R&B superstar Tank and I have a lot of things in common. Sort of.
We both love R&B.
We're both church kids.
And we both decided to spend some of our time quarantined learning and playing new songs on our piano. Unfortunately for me, that's where the buck stops.
You see I can play, but Tank can PLAY play. And I can arguably sing but Tank can undoubtedly SANG. And those who know, know that there's definitely a difference.
So when the Grammy-nominated artist hopped on the phone to chat with me on a busy afternoon in April about his new EP aptly entitled While You Wait--I was all ears. Each song on the six-track project is composed of strictly keys and vocals. Which is a breath of fresh air in the overly synthesized, auto-tuned-laced music world he's been accustomed to for nearly 20 years. And when I asked him to explain his reasoning as to why he opted not to add a lot of "flare and fizzle" this time around, he admitted to wanting to produce something that spoke to just how close we were all forced to be during this time. "We got everybody home right now: we got the kids; we got mom and dad; it's the grandma. I really wanted something to really add to that connection or just describe it," he tells xoNecole. "And be the soundtrack to it in a sense." A different yet still musically satisfying move for a man who effortlesly oozes all things sex, love, and pain on a pretty regular basis. (Looking at you, "When We".)
We recently got the chance to catch up with the "Savage" singer where we discussed his new EP, what he's learned in love, and just how he keeps his marriage "grown and sexy". Here's what he had to say.
xoNecole: First things first, how are you?
Tank: C'mon now, I'm awesome. You know, it's quarantine time, people are closer, they got to be connected. It's the perfect time for R&B baby! (laughs)
You know what I’m glad you feel that way, let’s talk about it. Your EP, 'While You Wait' is--
Did you like it?
I did, I honestly did. You really stripped it down to the bare bones you know--just piano and vocals. What was your thought process behind deciding to do it that way?

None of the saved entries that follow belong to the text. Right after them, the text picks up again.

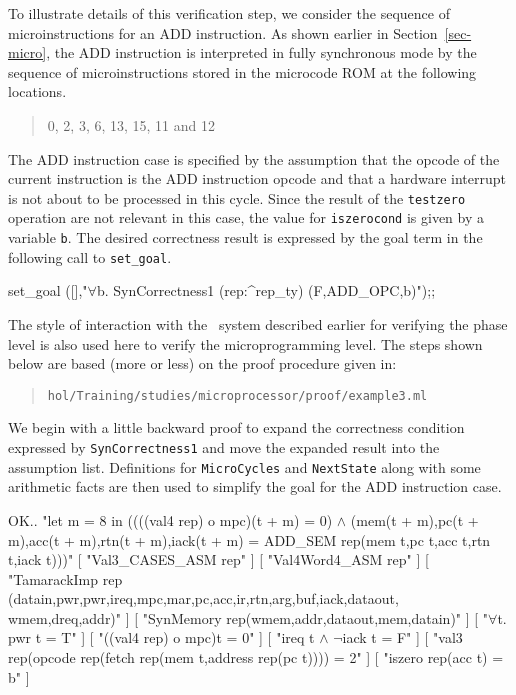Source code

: To illustrate details of this verification step,
we consider the sequence of microinstructions for an ADD instruction.
As shown earlier in Section~\ref{sec-micro},
the ADD instruction is interpreted in fully synchronous mode
by the sequence of
microinstructions stored in the microcode ROM at the following
locations.

\begin{quote}
0, 2, 3, 6, 13, 15, 11 and 12
\end{quote}

The ADD instruction case is specified by the assumption that
the opcode of the current instruction is the ADD instruction opcode
and that a hardware interrupt is not about to be processed in this cycle.
Since the result of the \verb"testzero" operation are not relevant in
this case, the value for \verb"iszerocond"
is given by a variable \verb"b".
The desired correctness result is expressed by the goal term in
the following call to \verb"set_goal".

\begintt
set_goal ([],"\(\forall\)b. SynCorrectness1 (rep:^rep_ty) (F,ADD_OPC,b)");;
\endtt

The style of interaction with the \HOL\ system described earlier
for verifying the phase level is also used here
to verify the microprogramming level.
The steps shown below are based (more or less)
on the proof procedure given in:

\begin{quote}
\verb"hol/Training/studies/microprocessor/proof/example3.ml"
\end{quote}

We begin with a little backward proof to expand the
correctness condition expressed by \verb"SynCorrectness1"
and move the expanded result
into the assumption list.
Definitions for \verb"MicroCycles" and \verb"NextState"
along with some arithmetic facts are
then used to simplify the goal for the ADD instruction case.

\begintt
OK..
"let m = 8
 in
  ((((val4 rep) o mpc)(t + m) = 0) \(\wedge\)
   (mem(t + m),pc(t + m),acc(t + m),rtn(t + m),iack(t + m) =
    ADD_SEM rep(mem t,pc t,acc t,rtn t,iack t)))"
    [ "Val3_CASES_ASM rep" ]
    [ "Val4Word4_ASM rep" ]
    [ "TamarackImp 
       rep
       (datain,pwr,pwr,ireq,mpc,mar,pc,acc,ir,rtn,arg,buf,iack,dataout,
        wmem,dreq,addr)" ]
    [ "SynMemory rep(wmem,addr,dataout,mem,datain)" ]
    [ "\(\forall\)t. pwr t = T" ]
    [ "((val4 rep) o mpc)t = 0" ]
    [ "ireq t \(\wedge\) \(\neg\)iack t = F" ]
    [ "val3 rep(opcode rep(fetch rep(mem t,address rep(pc t)))) = 2" ]
    [ "iszero rep(acc t) = b" ]

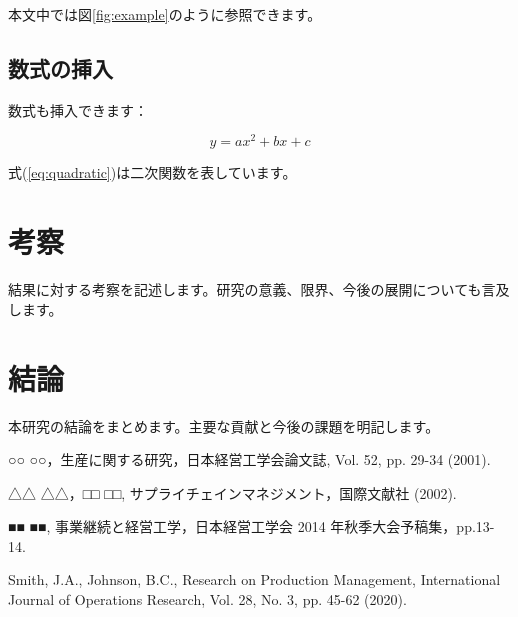 \documentclass[10.5pt,twocolumn]{ltjsarticle}
\begin{document}
本文中では図\ref{fig:example}のように参照できます。

\subsection{数式の挿入}
数式も挿入できます：

\begin{equation}
y = ax^2 + bx + c
\label{eq:quadratic}
\end{equation}

式(\ref{eq:quadratic})は二次関数を表しています。

\section{考察}
結果に対する考察を記述します。研究の意義、限界、今後の展開についても言及します。

\section{結論}
本研究の結論をまとめます。主要な貢献と今後の課題を明記します。

\begin{thebibliography}{9}
○○ ○○，生産に関する研究，日本経営工学会論文誌, Vol. 52, pp. 29-34 (2001).

△△ △△，□□ □□, サプライチェインマネジメント，国際文献社 (2002).

■■ ■■, 事業継続と経営工学，日本経営工学会 2014 年秋季大会予稿集，pp.13-14.

Smith, J.A., Johnson, B.C., Research on Production Management, International Journal of Operations Research, Vol. 28, No. 3, pp. 45-62 (2020).
\end{thebibliography}
\end{document}
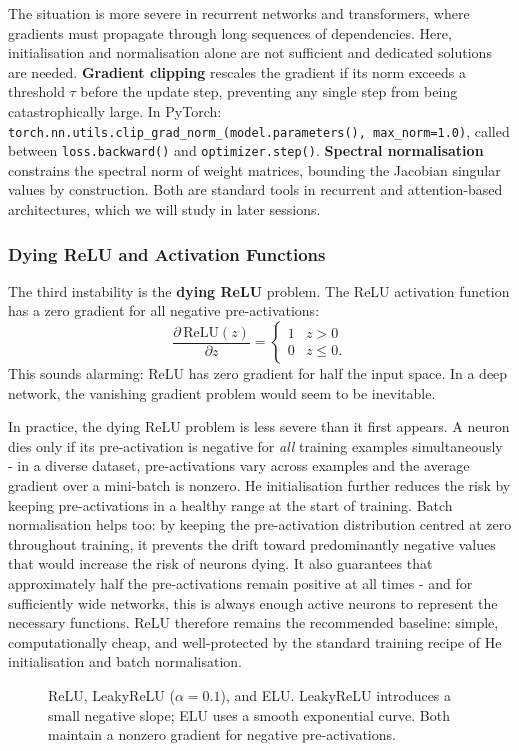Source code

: The situation is more severe in recurrent networks and transformers, where gradients must propagate through long sequences of dependencies. Here, initialisation and normalisation alone are not sufficient and dedicated solutions are needed. \textbf{Gradient clipping} rescales the gradient if its norm exceeds a threshold $\tau$ before the update step, preventing any single step from being catastrophically large. In PyTorch: \texttt{torch.nn.utils.clip\_grad\_norm\_(model.parameters(), max\_norm=1.0)}, called between \texttt{loss.backward()} and \texttt{optimizer.step()}. \textbf{Spectral normalisation} constrains the spectral norm of weight matrices, bounding the Jacobian singular values by construction. Both are standard tools in recurrent and attention-based architectures, which we will study in later sessions.

\subsubsection{Dying ReLU and Activation Functions}

The third instability is the \textbf{dying ReLU} problem. The ReLU activation function has a zero gradient for all negative pre-activations:
\begin{equation}
    \frac{\partial\,\text{ReLU}(z)}{\partial z} = \begin{cases} 1 & z > 0 \\ 0 & z \leq 0. \end{cases}
\end{equation}
This sounds alarming: ReLU has zero gradient for half the input space. In a deep network, the vanishing gradient problem would seem to be inevitable.

In practice, the dying ReLU problem is less severe than it first appears. A neuron dies only if its pre-activation is negative for \emph{all} training examples simultaneously - in a diverse dataset, pre-activations vary across examples and the average gradient over a mini-batch is nonzero. He initialisation further reduces the risk by keeping pre-activations in a healthy range at the start of training. Batch normalisation helps too: by keeping the pre-activation distribution centred at zero throughout training, it prevents the drift toward predominantly negative values that would increase the risk of neurons dying. It also guarantees that approximately half the pre-activations remain positive at all times - and for sufficiently wide networks, this is always enough active neurons to represent the necessary functions. ReLU therefore remains the recommended baseline: simple, computationally cheap, and well-protected by the standard training recipe of He initialisation and batch normalisation.
\begin{figure}
\centering
{}
\resizebox{0.36\textwidth}{!}{}
\caption{ReLU, LeakyReLU ($\alpha=0.1$), and ELU. LeakyReLU introduces a small negative slope; ELU uses a smooth exponential curve. Both maintain a nonzero gradient for negative pre-activations.}
\label{fig:activation_functions}
\end{figure}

My Elevation EP had so many different colors: turn up, turn down, or turn in--it's got all of that. But I really wanted to dedicate a full piece to everybody because sometimes my music can be a little "not totally for everybody" (laughs). Sometimes my music can be '21-and-older' or maybe '25-and-older', we don't get to unite the entire family under one body of work. So, I really wanted to dedicate something to that.

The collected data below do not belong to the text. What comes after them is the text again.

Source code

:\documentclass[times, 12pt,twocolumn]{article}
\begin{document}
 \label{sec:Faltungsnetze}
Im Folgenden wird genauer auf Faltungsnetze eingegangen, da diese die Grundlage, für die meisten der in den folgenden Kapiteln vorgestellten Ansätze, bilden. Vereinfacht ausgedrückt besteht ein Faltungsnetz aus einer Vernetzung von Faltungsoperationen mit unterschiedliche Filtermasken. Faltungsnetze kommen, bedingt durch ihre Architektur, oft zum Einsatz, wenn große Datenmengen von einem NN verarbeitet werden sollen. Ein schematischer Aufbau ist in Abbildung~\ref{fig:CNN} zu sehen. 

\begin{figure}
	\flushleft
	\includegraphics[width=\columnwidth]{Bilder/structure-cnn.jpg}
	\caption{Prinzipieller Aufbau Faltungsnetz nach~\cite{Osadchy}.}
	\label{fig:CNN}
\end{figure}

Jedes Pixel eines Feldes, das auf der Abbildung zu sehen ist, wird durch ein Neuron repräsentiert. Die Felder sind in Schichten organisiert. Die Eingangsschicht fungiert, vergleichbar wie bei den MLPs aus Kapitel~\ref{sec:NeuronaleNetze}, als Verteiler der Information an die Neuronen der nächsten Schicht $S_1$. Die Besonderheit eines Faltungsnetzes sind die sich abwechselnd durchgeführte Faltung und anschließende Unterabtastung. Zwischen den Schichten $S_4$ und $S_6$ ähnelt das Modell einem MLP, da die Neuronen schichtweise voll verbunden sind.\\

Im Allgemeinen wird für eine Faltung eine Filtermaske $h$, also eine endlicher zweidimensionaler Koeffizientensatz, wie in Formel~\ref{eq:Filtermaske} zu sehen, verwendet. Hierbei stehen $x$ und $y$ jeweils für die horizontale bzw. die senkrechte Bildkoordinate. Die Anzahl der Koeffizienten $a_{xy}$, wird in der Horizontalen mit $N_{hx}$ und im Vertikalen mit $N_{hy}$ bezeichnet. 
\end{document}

I can understand that. And you know, you touched on this a little bit ago. But I feel like I can't say the name Tank without also saying the term “R&B”. The two go hand in hand in my mind.
And I’m sure a lot of your fans would agree. So for you, what is it about the essence of R&B that makes you keep producing that type of music and the fans coming back to enjoy it?

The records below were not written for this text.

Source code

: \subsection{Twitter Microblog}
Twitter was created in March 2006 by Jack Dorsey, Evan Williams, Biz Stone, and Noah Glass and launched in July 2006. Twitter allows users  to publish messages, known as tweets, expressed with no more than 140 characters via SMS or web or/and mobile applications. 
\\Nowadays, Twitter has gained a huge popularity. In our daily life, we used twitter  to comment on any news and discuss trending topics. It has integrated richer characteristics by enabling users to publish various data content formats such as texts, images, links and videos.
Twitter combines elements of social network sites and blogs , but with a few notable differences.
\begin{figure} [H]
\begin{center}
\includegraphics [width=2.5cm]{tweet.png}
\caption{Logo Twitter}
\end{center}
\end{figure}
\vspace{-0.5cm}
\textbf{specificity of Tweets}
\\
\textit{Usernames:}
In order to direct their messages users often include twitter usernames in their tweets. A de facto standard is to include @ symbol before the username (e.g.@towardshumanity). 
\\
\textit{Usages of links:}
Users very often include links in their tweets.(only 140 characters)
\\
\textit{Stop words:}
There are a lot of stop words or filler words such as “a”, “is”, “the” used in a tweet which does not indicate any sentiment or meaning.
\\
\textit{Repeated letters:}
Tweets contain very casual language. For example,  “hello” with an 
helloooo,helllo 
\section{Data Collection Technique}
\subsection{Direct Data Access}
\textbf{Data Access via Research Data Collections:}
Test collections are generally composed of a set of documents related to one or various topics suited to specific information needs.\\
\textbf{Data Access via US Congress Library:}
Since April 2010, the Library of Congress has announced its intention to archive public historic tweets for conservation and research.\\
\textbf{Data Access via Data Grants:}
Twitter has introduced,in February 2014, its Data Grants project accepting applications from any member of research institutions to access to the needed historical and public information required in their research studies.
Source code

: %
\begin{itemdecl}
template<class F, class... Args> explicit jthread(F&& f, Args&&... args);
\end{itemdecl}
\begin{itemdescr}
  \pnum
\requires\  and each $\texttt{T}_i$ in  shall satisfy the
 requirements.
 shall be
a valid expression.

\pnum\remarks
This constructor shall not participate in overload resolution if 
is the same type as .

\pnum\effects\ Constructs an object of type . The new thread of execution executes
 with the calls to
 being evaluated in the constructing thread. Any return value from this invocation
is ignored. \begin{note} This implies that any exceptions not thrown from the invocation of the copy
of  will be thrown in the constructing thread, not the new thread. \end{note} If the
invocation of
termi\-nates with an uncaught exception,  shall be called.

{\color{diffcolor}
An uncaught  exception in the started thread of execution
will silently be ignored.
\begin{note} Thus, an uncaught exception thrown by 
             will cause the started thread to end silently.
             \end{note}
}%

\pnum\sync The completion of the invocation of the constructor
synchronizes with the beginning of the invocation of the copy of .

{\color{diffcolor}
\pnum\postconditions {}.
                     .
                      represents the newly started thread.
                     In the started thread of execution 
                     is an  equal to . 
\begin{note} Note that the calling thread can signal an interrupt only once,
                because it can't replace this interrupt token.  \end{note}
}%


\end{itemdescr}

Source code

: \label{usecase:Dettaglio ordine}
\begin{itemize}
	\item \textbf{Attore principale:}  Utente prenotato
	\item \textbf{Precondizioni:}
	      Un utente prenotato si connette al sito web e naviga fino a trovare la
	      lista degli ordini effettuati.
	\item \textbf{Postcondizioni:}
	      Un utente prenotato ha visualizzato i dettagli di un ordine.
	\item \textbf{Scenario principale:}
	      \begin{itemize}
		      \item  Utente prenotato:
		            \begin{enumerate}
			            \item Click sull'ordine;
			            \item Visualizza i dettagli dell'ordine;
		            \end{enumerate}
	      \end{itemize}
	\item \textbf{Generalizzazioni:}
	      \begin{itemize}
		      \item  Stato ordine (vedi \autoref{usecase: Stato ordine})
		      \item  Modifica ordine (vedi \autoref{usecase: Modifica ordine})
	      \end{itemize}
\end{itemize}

I'm a church kid, right? So, it's always been about creating something that feels like something. R&B for me is just that. It's being able to dedicate a melody, a lyric, instrumentation to make moments. When I think about the R&B songs I was raised on, I can connect moments to it, I can connect people to it. There's a feeling that comes on and it comes over me. It's almost like this high, but it's also like a high in a time machine all at the same time. It's like, 'Let's go back to where this feeling was.' And I've always wanted my music to do that. So, that's what keeps me loyal to this.
"When I think about the R&B songs I was raised on, I can connect moments to it, I can connect people to it. There's a feeling that comes on and it comes over me. It's almost like this high, but it's also like a high in a time machine all at the same time. It's like, 'Let's go back to where this feeling was.' And I've always wanted my music to do that."
So normally, this is the part where we like to switch gears a bit and get a little close and a little intimate. Are you up for that?
Well, you know. I mean, this is what I do (laughs). You need to ask yourself that question.
You’re right--let me assess. The answer is yes.
Let's do it.(laughs)
I feel like I also can't say the name Tank without also automatically thinking: grown and sexy. What are some ways you like to keep things grown and sexy in your own marriage?
When it comes to marriage and relationships--and especially in relationships like mine where we've known each other for so long--there are all these conversations about trying to find new and innovative ways to keep the spark going, to keep the fire going. I think a lot of that is creating memorable dates, carving out real time. The thing that I'm continuing to grow in is the thoughtful side of being romantic. Which is something that as men we have to continue to work on. Because we can become disconnected, especially once we get to working. But women are good at staying connected. So for me, the 'grown and sexy' is all about staying connected and me thinking about my woman.
You know if I'm out and about, it's grabbing something and being like, 'Wow, this will be cool for my wife.' That's the type of thing I'm working on and trying to do more of. And carving out that time so that we can get away twice a year and carving out another moment where we can shoot to Vegas for three days. Or shoot to Cabo for three days. Because once you start having kids (laughs), it all gets in the way of being able to take that time with the person you love. And that's the important part of it, right?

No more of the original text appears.